-- INPUT --
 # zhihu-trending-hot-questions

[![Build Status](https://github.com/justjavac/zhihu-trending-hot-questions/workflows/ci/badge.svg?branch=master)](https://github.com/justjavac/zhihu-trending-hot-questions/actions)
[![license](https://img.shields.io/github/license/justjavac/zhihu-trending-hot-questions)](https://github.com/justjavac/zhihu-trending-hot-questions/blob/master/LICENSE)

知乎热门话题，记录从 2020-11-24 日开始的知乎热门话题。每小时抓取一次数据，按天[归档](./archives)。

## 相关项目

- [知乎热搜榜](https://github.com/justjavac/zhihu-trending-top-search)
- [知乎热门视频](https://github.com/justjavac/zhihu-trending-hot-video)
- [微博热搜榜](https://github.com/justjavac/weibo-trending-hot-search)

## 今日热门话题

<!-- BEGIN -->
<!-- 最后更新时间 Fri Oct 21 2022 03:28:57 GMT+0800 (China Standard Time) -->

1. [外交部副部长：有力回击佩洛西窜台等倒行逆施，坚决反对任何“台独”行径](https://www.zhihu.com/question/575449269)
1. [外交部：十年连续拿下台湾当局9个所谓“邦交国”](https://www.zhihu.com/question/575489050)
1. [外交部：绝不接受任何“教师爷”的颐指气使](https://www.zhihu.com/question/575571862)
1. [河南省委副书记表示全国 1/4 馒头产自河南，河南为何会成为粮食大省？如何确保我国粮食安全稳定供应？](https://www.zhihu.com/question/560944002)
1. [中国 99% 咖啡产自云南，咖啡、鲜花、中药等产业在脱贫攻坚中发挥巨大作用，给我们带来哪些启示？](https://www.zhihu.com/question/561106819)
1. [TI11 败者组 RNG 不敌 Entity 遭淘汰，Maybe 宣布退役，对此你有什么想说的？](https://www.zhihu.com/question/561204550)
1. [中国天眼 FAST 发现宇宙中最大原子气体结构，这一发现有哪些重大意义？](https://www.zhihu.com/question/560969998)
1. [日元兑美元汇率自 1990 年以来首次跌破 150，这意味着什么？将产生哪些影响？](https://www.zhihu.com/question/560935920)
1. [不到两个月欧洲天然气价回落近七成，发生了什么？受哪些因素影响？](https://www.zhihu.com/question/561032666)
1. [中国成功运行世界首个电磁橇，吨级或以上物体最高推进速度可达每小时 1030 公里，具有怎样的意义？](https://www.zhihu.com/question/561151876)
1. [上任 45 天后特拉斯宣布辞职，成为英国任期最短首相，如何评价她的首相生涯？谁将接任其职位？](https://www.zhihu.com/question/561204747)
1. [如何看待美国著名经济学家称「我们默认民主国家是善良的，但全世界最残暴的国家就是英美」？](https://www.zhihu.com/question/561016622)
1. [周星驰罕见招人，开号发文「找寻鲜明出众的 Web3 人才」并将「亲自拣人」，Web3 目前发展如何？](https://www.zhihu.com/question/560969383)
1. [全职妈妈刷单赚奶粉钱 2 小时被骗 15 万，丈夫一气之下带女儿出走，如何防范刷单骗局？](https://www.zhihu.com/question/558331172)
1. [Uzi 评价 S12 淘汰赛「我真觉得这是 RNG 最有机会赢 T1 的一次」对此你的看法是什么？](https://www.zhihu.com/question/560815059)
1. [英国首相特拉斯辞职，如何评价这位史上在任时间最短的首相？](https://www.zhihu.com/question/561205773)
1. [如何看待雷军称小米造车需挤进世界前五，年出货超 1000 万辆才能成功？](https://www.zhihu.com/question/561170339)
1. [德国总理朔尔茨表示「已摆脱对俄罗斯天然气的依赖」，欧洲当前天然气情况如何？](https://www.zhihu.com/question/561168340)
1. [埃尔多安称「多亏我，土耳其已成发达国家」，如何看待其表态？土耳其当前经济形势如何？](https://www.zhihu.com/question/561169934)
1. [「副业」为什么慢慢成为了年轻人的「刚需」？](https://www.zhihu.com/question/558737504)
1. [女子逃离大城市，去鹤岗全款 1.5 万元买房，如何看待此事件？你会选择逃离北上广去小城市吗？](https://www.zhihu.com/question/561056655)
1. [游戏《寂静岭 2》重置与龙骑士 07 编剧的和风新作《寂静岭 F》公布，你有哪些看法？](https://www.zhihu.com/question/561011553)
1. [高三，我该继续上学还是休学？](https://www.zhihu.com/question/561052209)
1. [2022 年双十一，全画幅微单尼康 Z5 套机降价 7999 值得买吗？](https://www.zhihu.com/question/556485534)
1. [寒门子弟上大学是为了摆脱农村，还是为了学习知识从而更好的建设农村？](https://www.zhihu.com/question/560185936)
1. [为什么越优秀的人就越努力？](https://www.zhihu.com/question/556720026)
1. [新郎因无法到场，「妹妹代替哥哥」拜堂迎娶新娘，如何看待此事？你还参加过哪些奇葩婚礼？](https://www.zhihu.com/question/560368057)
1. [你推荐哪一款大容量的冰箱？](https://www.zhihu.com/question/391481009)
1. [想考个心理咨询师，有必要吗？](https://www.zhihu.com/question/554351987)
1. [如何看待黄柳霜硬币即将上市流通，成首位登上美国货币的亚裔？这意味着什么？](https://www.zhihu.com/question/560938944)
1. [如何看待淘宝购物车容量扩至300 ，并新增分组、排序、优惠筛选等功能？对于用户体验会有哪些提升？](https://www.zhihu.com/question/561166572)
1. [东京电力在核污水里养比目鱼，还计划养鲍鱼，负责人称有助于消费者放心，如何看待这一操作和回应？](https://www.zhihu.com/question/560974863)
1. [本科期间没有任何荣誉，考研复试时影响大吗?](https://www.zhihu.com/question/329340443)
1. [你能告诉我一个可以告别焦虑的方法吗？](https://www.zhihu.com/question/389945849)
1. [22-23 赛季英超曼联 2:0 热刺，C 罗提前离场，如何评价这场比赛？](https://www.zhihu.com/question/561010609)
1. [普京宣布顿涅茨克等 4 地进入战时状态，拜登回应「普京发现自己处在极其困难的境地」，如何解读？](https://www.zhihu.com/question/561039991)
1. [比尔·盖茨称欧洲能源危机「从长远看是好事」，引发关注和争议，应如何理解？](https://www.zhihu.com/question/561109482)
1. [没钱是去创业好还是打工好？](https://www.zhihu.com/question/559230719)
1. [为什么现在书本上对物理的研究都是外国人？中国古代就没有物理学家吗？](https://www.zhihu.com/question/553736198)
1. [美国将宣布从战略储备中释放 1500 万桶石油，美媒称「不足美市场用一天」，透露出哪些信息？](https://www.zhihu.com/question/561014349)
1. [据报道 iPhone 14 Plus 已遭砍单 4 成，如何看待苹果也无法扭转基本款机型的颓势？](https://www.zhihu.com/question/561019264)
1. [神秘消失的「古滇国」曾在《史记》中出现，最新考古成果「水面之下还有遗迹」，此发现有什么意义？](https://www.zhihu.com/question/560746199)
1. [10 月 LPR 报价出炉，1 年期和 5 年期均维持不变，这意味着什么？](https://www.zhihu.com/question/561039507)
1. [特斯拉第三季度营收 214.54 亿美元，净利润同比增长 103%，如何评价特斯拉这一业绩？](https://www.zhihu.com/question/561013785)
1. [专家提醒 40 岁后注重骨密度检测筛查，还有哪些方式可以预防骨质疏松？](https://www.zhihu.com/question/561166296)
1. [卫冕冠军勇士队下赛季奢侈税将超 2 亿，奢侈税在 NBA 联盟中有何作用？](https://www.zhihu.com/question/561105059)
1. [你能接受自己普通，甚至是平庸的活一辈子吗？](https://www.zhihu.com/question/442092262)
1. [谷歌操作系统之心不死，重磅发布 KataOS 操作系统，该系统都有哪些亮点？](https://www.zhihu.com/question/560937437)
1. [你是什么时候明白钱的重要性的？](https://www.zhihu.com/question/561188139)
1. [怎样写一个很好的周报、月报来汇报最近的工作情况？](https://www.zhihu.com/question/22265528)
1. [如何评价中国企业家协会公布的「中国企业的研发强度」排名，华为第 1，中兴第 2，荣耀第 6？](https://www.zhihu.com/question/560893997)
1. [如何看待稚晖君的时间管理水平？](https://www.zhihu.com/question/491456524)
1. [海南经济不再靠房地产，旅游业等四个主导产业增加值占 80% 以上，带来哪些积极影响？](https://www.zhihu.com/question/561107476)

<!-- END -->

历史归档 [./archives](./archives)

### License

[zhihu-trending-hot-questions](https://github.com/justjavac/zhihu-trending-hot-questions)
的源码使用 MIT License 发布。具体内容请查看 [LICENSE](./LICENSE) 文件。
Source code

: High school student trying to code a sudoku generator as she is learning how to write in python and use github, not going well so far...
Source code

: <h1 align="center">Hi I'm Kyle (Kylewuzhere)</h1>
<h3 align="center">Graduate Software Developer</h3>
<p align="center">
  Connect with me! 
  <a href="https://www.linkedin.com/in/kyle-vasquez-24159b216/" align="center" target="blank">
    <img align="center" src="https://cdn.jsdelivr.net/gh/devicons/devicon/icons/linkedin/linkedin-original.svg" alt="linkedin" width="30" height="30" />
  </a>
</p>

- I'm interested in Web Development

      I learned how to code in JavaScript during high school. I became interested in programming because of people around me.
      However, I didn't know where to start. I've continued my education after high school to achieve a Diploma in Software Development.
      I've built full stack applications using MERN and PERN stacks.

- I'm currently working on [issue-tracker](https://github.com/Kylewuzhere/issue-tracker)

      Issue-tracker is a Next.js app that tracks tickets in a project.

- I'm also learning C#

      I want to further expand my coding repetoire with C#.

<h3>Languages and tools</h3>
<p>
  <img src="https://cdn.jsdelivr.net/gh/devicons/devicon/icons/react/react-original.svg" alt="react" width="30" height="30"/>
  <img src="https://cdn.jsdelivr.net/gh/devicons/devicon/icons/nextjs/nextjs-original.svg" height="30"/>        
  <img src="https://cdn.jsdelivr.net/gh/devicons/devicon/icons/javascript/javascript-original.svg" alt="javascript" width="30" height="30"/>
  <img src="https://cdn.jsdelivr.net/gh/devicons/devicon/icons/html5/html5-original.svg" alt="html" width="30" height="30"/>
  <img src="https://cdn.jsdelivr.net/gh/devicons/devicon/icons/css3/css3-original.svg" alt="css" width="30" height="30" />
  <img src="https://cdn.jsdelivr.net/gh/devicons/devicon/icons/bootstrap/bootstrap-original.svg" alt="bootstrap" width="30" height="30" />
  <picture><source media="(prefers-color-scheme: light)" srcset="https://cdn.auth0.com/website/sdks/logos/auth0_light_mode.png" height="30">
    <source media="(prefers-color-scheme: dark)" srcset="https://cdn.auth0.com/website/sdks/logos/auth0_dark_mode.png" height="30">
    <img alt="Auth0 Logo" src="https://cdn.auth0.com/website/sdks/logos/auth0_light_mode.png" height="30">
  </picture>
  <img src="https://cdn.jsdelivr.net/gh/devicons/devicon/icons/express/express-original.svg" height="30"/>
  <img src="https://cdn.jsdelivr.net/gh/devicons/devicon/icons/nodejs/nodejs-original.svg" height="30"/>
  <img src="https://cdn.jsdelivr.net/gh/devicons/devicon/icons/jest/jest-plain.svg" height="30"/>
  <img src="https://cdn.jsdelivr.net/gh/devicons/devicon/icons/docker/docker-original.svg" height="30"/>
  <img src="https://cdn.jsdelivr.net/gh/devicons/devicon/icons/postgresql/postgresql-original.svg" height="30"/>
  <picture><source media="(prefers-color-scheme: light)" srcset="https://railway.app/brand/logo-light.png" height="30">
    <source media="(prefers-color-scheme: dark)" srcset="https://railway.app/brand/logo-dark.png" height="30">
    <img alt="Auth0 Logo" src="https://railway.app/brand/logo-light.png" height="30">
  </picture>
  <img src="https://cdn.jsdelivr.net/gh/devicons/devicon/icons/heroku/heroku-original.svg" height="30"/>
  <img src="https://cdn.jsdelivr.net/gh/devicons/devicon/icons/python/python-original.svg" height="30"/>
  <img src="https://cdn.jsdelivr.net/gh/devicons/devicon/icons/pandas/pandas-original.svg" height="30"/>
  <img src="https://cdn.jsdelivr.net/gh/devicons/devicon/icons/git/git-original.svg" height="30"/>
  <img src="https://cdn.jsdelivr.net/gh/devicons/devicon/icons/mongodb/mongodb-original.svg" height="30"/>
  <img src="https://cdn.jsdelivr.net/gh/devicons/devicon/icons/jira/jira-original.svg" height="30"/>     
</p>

-- ASSIGNMENT --
Look through the material above and print exactly the lines from the one containing "1. [不到两个月欧洲天然气" to the one containing "1. [寒门子弟上大学是为了", both included, and nothing more.

-- RESULT BELOW --
1. [不到两个月欧洲天然气价回落近七成，发生了什么？受哪些因素影响？](https://www.zhihu.com/question/561032666)
1. [中国成功运行世界首个电磁橇，吨级或以上物体最高推进速度可达每小时 1030 公里，具有怎样的意义？](https://www.zhihu.com/question/561151876)
1. [上任 45 天后特拉斯宣布辞职，成为英国任期最短首相，如何评价她的首相生涯？谁将接任其职位？](https://www.zhihu.com/question/561204747)
1. [如何看待美国著名经济学家称「我们默认民主国家是善良的，但全世界最残暴的国家就是英美」？](https://www.zhihu.com/question/561016622)
1. [周星驰罕见招人，开号发文「找寻鲜明出众的 Web3 人才」并将「亲自拣人」，Web3 目前发展如何？](https://www.zhihu.com/question/560969383)
1. [全职妈妈刷单赚奶粉钱 2 小时被骗 15 万，丈夫一气之下带女儿出走，如何防范刷单骗局？](https://www.zhihu.com/question/558331172)
1. [Uzi 评价 S12 淘汰赛「我真觉得这是 RNG 最有机会赢 T1 的一次」对此你的看法是什么？](https://www.zhihu.com/question/560815059)
1. [英国首相特拉斯辞职，如何评价这位史上在任时间最短的首相？](https://www.zhihu.com/question/561205773)
1. [如何看待雷军称小米造车需挤进世界前五，年出货超 1000 万辆才能成功？](https://www.zhihu.com/question/561170339)
1. [德国总理朔尔茨表示「已摆脱对俄罗斯天然气的依赖」，欧洲当前天然气情况如何？](https://www.zhihu.com/question/561168340)
1. [埃尔多安称「多亏我，土耳其已成发达国家」，如何看待其表态？土耳其当前经济形势如何？](https://www.zhihu.com/question/561169934)
1. [「副业」为什么慢慢成为了年轻人的「刚需」？](https://www.zhihu.com/question/558737504)
1. [女子逃离大城市，去鹤岗全款 1.5 万元买房，如何看待此事件？你会选择逃离北上广去小城市吗？](https://www.zhihu.com/question/561056655)
1. [游戏《寂静岭 2》重置与龙骑士 07 编剧的和风新作《寂静岭 F》公布，你有哪些看法？](https://www.zhihu.com/question/561011553)
1. [高三，我该继续上学还是休学？](https://www.zhihu.com/question/561052209)
1. [2022 年双十一，全画幅微单尼康 Z5 套机降价 7999 值得买吗？](https://www.zhihu.com/question/556485534)
1. [寒门子弟上大学是为了摆脱农村，还是为了学习知识从而更好的建设农村？](https://www.zhihu.com/question/560185936)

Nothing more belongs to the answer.